The young mayor did cede that while the dream to r"aise a family in a place where hard work is rewarded" may be "universal" but that America makes those dreams "a reality."
Joking that Texas is still the one place in the country where people still have bootstraps, Castro used the allegory to explain that there are some times when one cannot pull themselves up by their bootstraps alone. He added that investing in education will ensure that everyone has an equal chance at success, and said that he and his brother merely had different opportunities than their grade-school peers, not greater intelligence or drive.
He focused on "investing in young minds" today "to be competitive in the global economy tomorrow" and poked fun at Romney for encouraging Americans to start their own business on borrowed money.
While Castro ceded that Romney is a "good guy," he said the GOP nominee just "does not know how good he has had it."
"What we don't accept is that some folks won't even get a chance and Mitt Romney and the GOP are perfectly comfortable with that America."
The crowd's energy was palpable as Castro claimed that Paul Ryan and Mitt Romney seek to slash funding for education, transportation and Medicare -- all moves he says would "dismantle the middle class."
"When it comes to respecting women's rights," the San Antonio native began, "Mitt Romney says 'no'." The crowd chanted in unison to a litany of other issues Romney is supposedly against that was recited by Castro.
Romney and Ryan "don't understand that freedom is opportunity."
After praising the president for taking action when "Detroit was in trouble," Castro also gave Obama credit for expanding Pell Grants and his work with the DREAM Act.
Making the case that we are better off now than we were four years ago, Castro kept up the theme that America is "making progress" under the Obama administration.
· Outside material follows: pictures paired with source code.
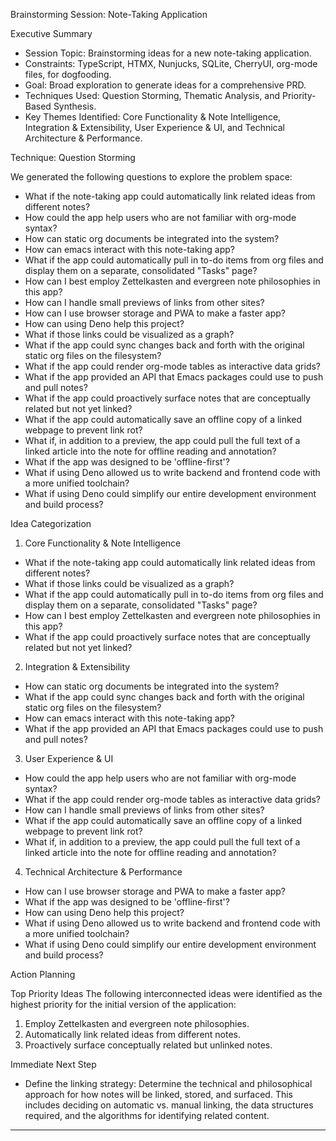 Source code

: Brainstorming Session: Note-Taking Application

Executive Summary

- Session Topic: Brainstorming ideas for a new note-taking application.
- Constraints: TypeScript, HTMX, Nunjucks, SQLite, CherryUI, org-mode files, for dogfooding.
- Goal: Broad exploration to generate ideas for a comprehensive PRD.
- Techniques Used: Question Storming, Thematic Analysis, and Priority-Based Synthesis.
- Key Themes Identified: Core Functionality & Note Intelligence, Integration & Extensibility, User Experience & UI, and Technical
  Architecture & Performance.

Technique: Question Storming

We generated the following questions to explore the problem space:

- What if the note-taking app could automatically link related ideas from different notes?
- How could the app help users who are not familiar with org-mode syntax?
- How can static org documents be integrated into the system?
- How can emacs interact with this note-taking app?
- What if the app could automatically pull in to-do items from org files and display them on a separate, consolidated "Tasks"
  page?
- How can I best employ Zettelkasten and evergreen note philosophies in this app?
- How can I handle small previews of links from other sites?
- How can I use browser storage and PWA to make a faster app?
- How can using Deno help this project?
- What if those links could be visualized as a graph?
- What if the app could sync changes back and forth with the original static org files on the filesystem?
- What if the app could render org-mode tables as interactive data grids?
- What if the app provided an API that Emacs packages could use to push and pull notes?
- What if the app could proactively surface notes that are conceptually related but not yet linked?
- What if the app could automatically save an offline copy of a linked webpage to prevent link rot?
- What if, in addition to a preview, the app could pull the full text of a linked article into the note for offline reading and
  annotation?
- What if the app was designed to be 'offline-first'?
- What if using Deno allowed us to write backend and frontend code with a more unified toolchain?
- What if using Deno could simplify our entire development environment and build process?

Idea Categorization

1. Core Functionality & Note Intelligence

- What if the note-taking app could automatically link related ideas from different notes?
- What if those links could be visualized as a graph?
- What if the app could automatically pull in to-do items from org files and display them on a separate, consolidated "Tasks"
  page?
- How can I best employ Zettelkasten and evergreen note philosophies in this app?
- What if the app could proactively surface notes that are conceptually related but not yet linked?

2. Integration & Extensibility

- How can static org documents be integrated into the system?
- What if the app could sync changes back and forth with the original static org files on the filesystem?
- How can emacs interact with this note-taking app?
- What if the app provided an API that Emacs packages could use to push and pull notes?

3. User Experience & UI

- How could the app help users who are not familiar with org-mode syntax?
- What if the app could render org-mode tables as interactive data grids?
- How can I handle small previews of links from other sites?
- What if the app could automatically save an offline copy of a linked webpage to prevent link rot?
- What if, in addition to a preview, the app could pull the full text of a linked article into the note for offline reading and
  annotation?

4. Technical Architecture & Performance

- How can I use browser storage and PWA to make a faster app?
- What if the app was designed to be 'offline-first'?
- How can using Deno help this project?
- What if using Deno allowed us to write backend and frontend code with a more unified toolchain?
- What if using Deno could simplify our entire development environment and build process?

Action Planning

Top Priority Ideas
The following interconnected ideas were identified as the highest priority for the initial version of the application:

1.  Employ Zettelkasten and evergreen note philosophies.
2.  Automatically link related ideas from different notes.
3.  Proactively surface conceptually related but unlinked notes.

Immediate Next Step

- Define the linking strategy: Determine the technical and philosophical approach for how notes will be linked, stored, and
  surfaced. This includes deciding on automatic vs. manual linking, the data structures required, and the algorithms for
  identifying related content.

---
He told the audience that this election means a choice "between middle class paying more so millionaires pay less, or a place where everyone pays their fair share" so the deficit can be reduced.
He then repeated the tale his grandmother, who sought to give her daughter a better life than the one she had had, just as his mother worked to give her sons a better life than she had. Again, the theme was ironic given that it mirrors the common Republican Party narrative celebrating parental sacrifice so that one's children can have a better life.
Castro closed his speech by announcing that Americans have a "responsibility" to do their respective part, as "one community" to ensure "opportunity for all of our children."
With each generation going further than the last, the San Antonio mayor chanted "opportunity now for shared prosperity tomorrow."